Try it: Without including the images, transcribe each record precisely as it appears below.

____ Materials provided

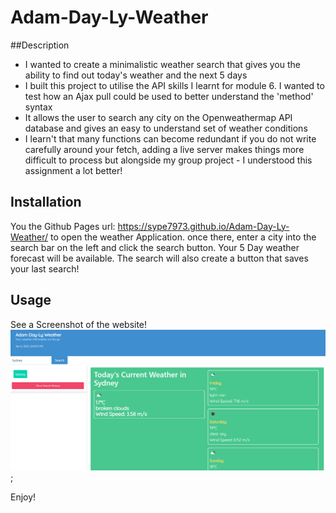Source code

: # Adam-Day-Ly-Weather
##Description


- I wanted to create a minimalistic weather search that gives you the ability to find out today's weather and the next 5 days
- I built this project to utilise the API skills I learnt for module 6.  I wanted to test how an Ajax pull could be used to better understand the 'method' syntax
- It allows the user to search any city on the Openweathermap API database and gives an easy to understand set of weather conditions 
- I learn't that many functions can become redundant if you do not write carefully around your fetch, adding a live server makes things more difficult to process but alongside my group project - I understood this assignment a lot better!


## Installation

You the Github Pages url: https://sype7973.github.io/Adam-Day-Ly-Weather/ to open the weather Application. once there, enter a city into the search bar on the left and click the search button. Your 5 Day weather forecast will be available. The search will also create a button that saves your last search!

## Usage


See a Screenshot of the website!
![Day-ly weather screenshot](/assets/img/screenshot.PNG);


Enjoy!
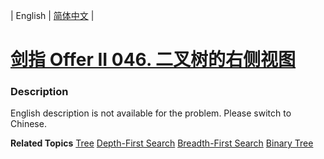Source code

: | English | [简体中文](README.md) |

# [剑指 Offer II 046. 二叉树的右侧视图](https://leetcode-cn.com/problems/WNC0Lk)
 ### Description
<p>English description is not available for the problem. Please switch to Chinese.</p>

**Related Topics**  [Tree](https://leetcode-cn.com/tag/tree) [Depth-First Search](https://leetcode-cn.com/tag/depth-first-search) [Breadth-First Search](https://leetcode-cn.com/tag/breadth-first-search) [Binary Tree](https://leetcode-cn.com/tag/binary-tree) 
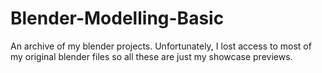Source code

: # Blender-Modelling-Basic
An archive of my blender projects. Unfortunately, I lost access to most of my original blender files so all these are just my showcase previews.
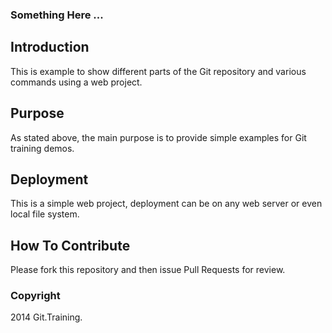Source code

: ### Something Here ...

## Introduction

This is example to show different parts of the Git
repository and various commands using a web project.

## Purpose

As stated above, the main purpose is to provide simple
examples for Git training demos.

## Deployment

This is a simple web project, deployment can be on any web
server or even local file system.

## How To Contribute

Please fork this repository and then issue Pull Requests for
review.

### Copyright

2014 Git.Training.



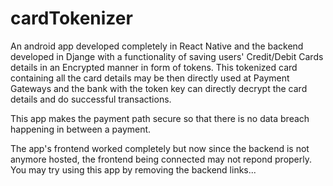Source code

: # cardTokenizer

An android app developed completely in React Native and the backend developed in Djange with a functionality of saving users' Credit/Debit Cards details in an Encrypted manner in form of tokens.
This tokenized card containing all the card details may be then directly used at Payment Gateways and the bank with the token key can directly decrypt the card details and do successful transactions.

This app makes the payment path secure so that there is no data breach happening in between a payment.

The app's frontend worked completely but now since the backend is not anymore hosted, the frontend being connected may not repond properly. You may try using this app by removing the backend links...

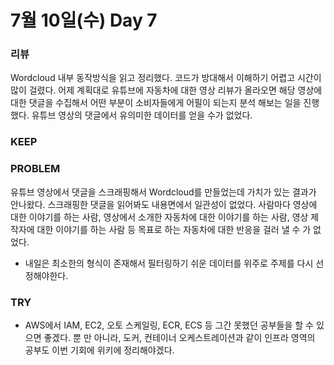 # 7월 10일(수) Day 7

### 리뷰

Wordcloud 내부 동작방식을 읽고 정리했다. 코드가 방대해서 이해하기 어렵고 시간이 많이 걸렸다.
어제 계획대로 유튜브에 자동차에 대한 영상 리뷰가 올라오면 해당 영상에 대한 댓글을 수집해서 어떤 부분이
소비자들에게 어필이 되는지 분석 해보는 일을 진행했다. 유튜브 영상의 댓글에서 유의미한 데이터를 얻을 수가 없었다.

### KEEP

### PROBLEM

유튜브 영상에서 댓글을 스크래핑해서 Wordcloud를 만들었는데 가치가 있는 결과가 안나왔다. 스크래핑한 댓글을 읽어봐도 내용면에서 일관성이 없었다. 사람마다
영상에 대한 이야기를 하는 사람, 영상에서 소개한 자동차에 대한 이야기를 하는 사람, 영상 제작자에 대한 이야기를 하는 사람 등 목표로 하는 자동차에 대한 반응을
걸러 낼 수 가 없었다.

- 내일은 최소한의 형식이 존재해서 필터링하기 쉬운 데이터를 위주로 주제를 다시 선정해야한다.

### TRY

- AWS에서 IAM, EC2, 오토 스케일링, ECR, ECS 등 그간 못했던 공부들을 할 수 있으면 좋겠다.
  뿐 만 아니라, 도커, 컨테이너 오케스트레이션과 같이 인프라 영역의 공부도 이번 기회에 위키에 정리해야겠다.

________

Exercise response:
Source code

: # Adam-Day-Ly-Weather
##Description


- I wanted to create a minimalistic weather search that gives you the ability to find out today's weather and the next 5 days
- I built this project to utilise the API skills I learnt for module 6.  I wanted to test how an Ajax pull could be used to better understand the 'method' syntax
- It allows the user to search any city on the Openweathermap API database and gives an easy to understand set of weather conditions 
- I learn't that many functions can become redundant if you do not write carefully around your fetch, adding a live server makes things more difficult to process but alongside my group project - I understood this assignment a lot better!


## Installation

You the Github Pages url: https://sype7973.github.io/Adam-Day-Ly-Weather/ to open the weather Application. once there, enter a city into the search bar on the left and click the search button. Your 5 Day weather forecast will be available. The search will also create a button that saves your last search!

## Usage


See a Screenshot of the website!
![Day-ly weather screenshot](/assets/img/screenshot.PNG);


Enjoy!
Source code

: | English | [简体中文](README.md) |

# [剑指 Offer II 046. 二叉树的右侧视图](https://leetcode-cn.com/problems/WNC0Lk)
 ### Description
<p>English description is not available for the problem. Please switch to Chinese.</p>

**Related Topics**  [Tree](https://leetcode-cn.com/tag/tree) [Depth-First Search](https://leetcode-cn.com/tag/depth-first-search) [Breadth-First Search](https://leetcode-cn.com/tag/breadth-first-search) [Binary Tree](https://leetcode-cn.com/tag/binary-tree) 
Source code

: # Blender-Modelling-Basic
An archive of my blender projects. Unfortunately, I lost access to most of my original blender files so all these are just my showcase previews.
Source code

: ### Something Here ...

## Introduction

This is example to show different parts of the Git
repository and various commands using a web project.

## Purpose

As stated above, the main purpose is to provide simple
examples for Git training demos.

## Deployment

This is a simple web project, deployment can be on any web
server or even local file system.

## How To Contribute

Please fork this repository and then issue Pull Requests for
review.

### Copyright

2014 Git.Training.



Source code

: # cardTokenizer

An android app developed completely in React Native and the backend developed in Djange with a functionality of saving users' Credit/Debit Cards details in an Encrypted manner in form of tokens.
This tokenized card containing all the card details may be then directly used at Payment Gateways and the bank with the token key can directly decrypt the card details and do successful transactions.

This app makes the payment path secure so that there is no data breach happening in between a payment.

The app's frontend worked completely but now since the backend is not anymore hosted, the frontend being connected may not repond properly. You may try using this app by removing the backend links...

 # 7월 10일(수) Day 7

### 리뷰

Wordcloud 내부 동작방식을 읽고 정리했다. 코드가 방대해서 이해하기 어렵고 시간이 많이 걸렸다.
어제 계획대로 유튜브에 자동차에 대한 영상 리뷰가 올라오면 해당 영상에 대한 댓글을 수집해서 어떤 부분이
소비자들에게 어필이 되는지 분석 해보는 일을 진행했다. 유튜브 영상의 댓글에서 유의미한 데이터를 얻을 수가 없었다.

### KEEP

### PROBLEM

유튜브 영상에서 댓글을 스크래핑해서 Wordcloud를 만들었는데 가치가 있는 결과가 안나왔다. 스크래핑한 댓글을 읽어봐도 내용면에서 일관성이 없었다. 사람마다
영상에 대한 이야기를 하는 사람, 영상에서 소개한 자동차에 대한 이야기를 하는 사람, 영상 제작자에 대한 이야기를 하는 사람 등 목표로 하는 자동차에 대한 반응을
걸러 낼 수 가 없었다.

- 내일은 최소한의 형식이 존재해서 필터링하기 쉬운 데이터를 위주로 주제를 다시 선정해야한다.

### TRY

- AWS에서 IAM, EC2, 오토 스케일링, ECR, ECS 등 그간 못했던 공부들을 할 수 있으면 좋겠다.
  뿐 만 아니라, 도커, 컨테이너 오케스트레이션과 같이 인프라 영역의 공부도 이번 기회에 위키에 정리해야겠다.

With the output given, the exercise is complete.